▸ **WHAT NEEDS TO BE DONE**:
Your task is to print all of the data below exactly, with no pictures included.

━━ DATA SHOWN ━━

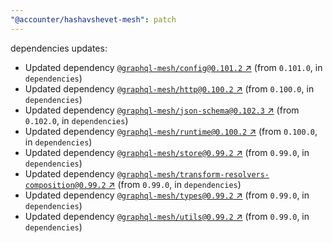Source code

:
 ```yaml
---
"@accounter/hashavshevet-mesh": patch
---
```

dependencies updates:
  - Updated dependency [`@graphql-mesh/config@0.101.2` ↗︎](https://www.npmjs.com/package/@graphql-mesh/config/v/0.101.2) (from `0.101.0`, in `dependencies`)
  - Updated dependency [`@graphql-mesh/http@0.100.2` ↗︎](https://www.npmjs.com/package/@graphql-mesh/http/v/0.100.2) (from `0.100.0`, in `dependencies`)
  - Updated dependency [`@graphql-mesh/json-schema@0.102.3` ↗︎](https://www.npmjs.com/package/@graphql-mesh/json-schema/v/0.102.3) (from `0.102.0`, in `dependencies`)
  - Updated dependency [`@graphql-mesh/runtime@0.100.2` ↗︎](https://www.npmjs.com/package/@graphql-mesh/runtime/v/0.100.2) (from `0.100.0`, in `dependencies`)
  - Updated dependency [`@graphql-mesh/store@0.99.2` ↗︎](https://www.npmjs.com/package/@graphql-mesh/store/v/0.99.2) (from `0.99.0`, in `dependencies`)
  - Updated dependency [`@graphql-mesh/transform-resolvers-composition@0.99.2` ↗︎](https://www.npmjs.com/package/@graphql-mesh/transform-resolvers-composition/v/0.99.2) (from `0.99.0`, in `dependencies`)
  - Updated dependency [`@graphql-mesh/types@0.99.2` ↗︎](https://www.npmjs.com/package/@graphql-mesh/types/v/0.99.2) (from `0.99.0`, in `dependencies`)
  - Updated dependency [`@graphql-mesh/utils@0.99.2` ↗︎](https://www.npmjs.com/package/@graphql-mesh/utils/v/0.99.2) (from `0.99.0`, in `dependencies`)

━━━

▸ **ANSWER BOX**:
Source code

:
 ```yaml
---
"@accounter/hashavshevet-mesh": patch
---
```

dependencies updates:
  - Updated dependency [`@graphql-mesh/config@0.101.2` ↗︎](https://www.npmjs.com/package/@graphql-mesh/config/v/0.101.2) (from `0.101.0`, in `dependencies`)
  - Updated dependency [`@graphql-mesh/http@0.100.2` ↗︎](https://www.npmjs.com/package/@graphql-mesh/http/v/0.100.2) (from `0.100.0`, in `dependencies`)
  - Updated dependency [`@graphql-mesh/json-schema@0.102.3` ↗︎](https://www.npmjs.com/package/@graphql-mesh/json-schema/v/0.102.3) (from `0.102.0`, in `dependencies`)
  - Updated dependency [`@graphql-mesh/runtime@0.100.2` ↗︎](https://www.npmjs.com/package/@graphql-mesh/runtime/v/0.100.2) (from `0.100.0`, in `dependencies`)
  - Updated dependency [`@graphql-mesh/store@0.99.2` ↗︎](https://www.npmjs.com/package/@graphql-mesh/store/v/0.99.2) (from `0.99.0`, in `dependencies`)
  - Updated dependency [`@graphql-mesh/transform-resolvers-composition@0.99.2` ↗︎](https://www.npmjs.com/package/@graphql-mesh/transform-resolvers-composition/v/0.99.2) (from `0.99.0`, in `dependencies`)
  - Updated dependency [`@graphql-mesh/types@0.99.2` ↗︎](https://www.npmjs.com/package/@graphql-mesh/types/v/0.99.2) (from `0.99.0`, in `dependencies`)
  - Updated dependency [`@graphql-mesh/utils@0.99.2` ↗︎](https://www.npmjs.com/package/@graphql-mesh/utils/v/0.99.2) (from `0.99.0`, in `dependencies`)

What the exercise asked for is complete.